*** DATA EXCERPTS ***

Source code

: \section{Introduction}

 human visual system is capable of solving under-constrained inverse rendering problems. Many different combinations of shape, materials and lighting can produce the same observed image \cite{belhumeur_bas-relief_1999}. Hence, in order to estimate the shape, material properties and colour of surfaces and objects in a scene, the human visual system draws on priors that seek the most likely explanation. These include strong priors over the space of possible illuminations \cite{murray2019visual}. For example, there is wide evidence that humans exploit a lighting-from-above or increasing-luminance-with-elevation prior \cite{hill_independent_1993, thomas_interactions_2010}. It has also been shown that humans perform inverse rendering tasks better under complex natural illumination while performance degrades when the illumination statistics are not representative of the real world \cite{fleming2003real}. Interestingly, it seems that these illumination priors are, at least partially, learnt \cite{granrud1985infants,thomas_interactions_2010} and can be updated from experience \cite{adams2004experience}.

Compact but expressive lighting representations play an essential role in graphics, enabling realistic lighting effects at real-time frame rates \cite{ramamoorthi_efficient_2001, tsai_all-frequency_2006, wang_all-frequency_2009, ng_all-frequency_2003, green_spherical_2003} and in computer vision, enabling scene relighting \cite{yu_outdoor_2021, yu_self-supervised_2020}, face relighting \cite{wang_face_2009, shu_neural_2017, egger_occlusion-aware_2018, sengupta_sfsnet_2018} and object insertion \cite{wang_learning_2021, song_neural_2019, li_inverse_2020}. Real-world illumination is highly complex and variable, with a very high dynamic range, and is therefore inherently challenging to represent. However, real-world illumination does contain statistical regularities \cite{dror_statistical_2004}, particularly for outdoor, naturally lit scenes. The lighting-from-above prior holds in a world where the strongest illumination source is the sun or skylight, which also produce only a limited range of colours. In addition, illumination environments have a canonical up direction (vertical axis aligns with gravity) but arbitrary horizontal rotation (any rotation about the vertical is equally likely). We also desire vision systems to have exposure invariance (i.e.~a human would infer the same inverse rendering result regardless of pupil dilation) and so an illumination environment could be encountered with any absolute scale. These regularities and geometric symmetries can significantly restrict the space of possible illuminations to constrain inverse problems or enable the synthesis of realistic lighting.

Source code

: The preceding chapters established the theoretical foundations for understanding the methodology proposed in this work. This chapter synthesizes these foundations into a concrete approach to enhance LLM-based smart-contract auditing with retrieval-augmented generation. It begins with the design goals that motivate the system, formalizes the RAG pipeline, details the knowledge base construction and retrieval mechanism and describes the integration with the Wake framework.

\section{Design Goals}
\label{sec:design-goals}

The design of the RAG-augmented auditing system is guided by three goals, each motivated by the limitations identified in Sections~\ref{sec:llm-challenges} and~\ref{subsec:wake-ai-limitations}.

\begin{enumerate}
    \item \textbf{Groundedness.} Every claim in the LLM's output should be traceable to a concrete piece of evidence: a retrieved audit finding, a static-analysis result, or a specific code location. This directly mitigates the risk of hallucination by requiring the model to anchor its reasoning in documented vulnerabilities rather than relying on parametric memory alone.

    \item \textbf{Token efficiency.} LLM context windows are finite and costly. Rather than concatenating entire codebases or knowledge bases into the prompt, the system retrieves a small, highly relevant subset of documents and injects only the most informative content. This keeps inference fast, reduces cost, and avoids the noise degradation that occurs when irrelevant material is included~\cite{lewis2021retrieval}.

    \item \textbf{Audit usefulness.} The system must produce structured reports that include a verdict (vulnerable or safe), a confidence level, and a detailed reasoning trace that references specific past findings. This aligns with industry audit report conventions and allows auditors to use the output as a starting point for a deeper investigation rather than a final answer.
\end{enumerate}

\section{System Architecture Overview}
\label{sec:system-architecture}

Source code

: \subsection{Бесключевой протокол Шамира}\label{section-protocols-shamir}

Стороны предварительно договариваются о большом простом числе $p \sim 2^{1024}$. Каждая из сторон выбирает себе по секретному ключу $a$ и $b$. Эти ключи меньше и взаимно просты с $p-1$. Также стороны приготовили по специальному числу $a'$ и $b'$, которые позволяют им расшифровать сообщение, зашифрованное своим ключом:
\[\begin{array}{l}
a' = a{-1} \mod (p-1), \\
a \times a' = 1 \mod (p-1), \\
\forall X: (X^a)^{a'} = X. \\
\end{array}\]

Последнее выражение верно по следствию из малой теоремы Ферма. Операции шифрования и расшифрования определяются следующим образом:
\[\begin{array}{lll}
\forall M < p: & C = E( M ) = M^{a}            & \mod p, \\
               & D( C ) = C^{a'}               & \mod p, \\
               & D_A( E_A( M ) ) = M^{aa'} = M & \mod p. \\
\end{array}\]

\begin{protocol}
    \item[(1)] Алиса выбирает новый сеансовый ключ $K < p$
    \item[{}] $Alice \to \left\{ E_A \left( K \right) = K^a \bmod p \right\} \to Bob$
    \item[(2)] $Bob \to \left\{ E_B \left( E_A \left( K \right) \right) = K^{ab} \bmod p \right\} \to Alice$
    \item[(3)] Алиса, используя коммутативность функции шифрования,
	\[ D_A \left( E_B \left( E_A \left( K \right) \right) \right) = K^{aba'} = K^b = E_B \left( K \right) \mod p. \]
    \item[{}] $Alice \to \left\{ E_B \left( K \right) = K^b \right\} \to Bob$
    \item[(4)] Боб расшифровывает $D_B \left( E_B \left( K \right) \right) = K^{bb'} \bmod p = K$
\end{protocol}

*** End of DATA EXCERPTS ***

TASK PROMPT
Your output must contain exactly the lines from the one containing "Алиса, используя коммутативность" to the final line of the data above, and no other text.

TASK RESPONSE
    \item[(3)] Алиса, используя коммутативность функции шифрования,
	\[ D_A \left( E_B \left( E_A \left( K \right) \right) \right) = K^{aba'} = K^b = E_B \left( K \right) \mod p. \]
    \item[{}] $Alice \to \left\{ E_B \left( K \right) = K^b \right\} \to Bob$
    \item[(4)] Боб расшифровывает $D_B \left( E_B \left( K \right) \right) = K^{bb'} \bmod p = K$
\end{protocol}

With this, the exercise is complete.